__EXERCISE INSTRUCTIONS__: Your task is to copy the stretch of lines in the records below that begins with the line containing "De Epístola beáti Pauli Apóstoli ad Hebrǽos" and ends with the line containing "omni gládio ancípiti: et", exactly as written, with nothing added.

Excerpts from a dataset
────
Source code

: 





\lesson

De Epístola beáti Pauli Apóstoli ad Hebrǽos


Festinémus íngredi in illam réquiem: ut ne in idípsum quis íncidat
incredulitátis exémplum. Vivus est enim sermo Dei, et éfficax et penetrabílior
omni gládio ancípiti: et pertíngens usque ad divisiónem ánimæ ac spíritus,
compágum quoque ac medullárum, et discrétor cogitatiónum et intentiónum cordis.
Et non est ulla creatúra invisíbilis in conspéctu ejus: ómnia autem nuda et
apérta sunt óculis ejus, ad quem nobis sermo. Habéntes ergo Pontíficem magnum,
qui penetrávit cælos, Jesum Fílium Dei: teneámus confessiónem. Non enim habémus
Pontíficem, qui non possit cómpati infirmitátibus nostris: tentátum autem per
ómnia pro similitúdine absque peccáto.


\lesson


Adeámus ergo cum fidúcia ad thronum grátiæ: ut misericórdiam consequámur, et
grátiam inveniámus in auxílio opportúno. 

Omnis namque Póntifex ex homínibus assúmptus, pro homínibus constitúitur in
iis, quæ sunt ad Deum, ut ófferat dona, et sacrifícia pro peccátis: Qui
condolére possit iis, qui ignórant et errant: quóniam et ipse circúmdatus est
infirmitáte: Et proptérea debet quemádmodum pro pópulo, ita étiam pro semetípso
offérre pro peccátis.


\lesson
────
__RESULT OF THE TASK__:
De Epístola beáti Pauli Apóstoli ad Hebrǽos


Festinémus íngredi in illam réquiem: ut ne in idípsum quis íncidat
incredulitátis exémplum. Vivus est enim sermo Dei, et éfficax et penetrabílior
omni gládio ancípiti: et pertíngens usque ad divisiónem ánimæ ac spíritus,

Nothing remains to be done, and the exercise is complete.